Task brief: Search the records below for "nicht" and copy every line it turns up in.

Given data below:

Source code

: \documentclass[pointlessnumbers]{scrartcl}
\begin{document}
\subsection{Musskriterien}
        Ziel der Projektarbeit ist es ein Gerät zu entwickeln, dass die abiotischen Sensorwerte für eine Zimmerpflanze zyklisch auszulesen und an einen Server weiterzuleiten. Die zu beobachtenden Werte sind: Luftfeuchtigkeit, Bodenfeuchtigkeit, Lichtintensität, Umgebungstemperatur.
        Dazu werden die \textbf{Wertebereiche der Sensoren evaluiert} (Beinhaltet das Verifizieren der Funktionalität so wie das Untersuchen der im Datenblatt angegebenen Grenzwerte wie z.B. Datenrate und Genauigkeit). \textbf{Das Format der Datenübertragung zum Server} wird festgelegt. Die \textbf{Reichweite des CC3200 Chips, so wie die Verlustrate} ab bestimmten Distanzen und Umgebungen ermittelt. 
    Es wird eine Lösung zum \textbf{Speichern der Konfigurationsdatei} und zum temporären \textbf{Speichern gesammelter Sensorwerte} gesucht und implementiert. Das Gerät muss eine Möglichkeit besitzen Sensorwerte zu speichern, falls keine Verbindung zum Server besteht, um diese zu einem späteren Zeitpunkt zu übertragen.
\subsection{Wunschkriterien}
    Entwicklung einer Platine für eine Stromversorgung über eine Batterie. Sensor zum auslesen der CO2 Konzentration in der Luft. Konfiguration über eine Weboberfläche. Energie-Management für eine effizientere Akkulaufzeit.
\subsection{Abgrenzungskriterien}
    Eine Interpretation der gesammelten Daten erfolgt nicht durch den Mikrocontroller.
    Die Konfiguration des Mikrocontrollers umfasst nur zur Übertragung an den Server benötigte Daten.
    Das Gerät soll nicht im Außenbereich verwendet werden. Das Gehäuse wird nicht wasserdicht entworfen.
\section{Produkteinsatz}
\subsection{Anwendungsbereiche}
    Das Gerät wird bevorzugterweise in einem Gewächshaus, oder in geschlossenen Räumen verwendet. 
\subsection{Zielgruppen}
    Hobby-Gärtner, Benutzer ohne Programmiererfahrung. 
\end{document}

End of Given data.

Exercise output:
    Eine Interpretation der gesammelten Daten erfolgt nicht durch den Mikrocontroller.
    Das Gerät soll nicht im Außenbereich verwendet werden. Das Gehäuse wird nicht wasserdicht entworfen.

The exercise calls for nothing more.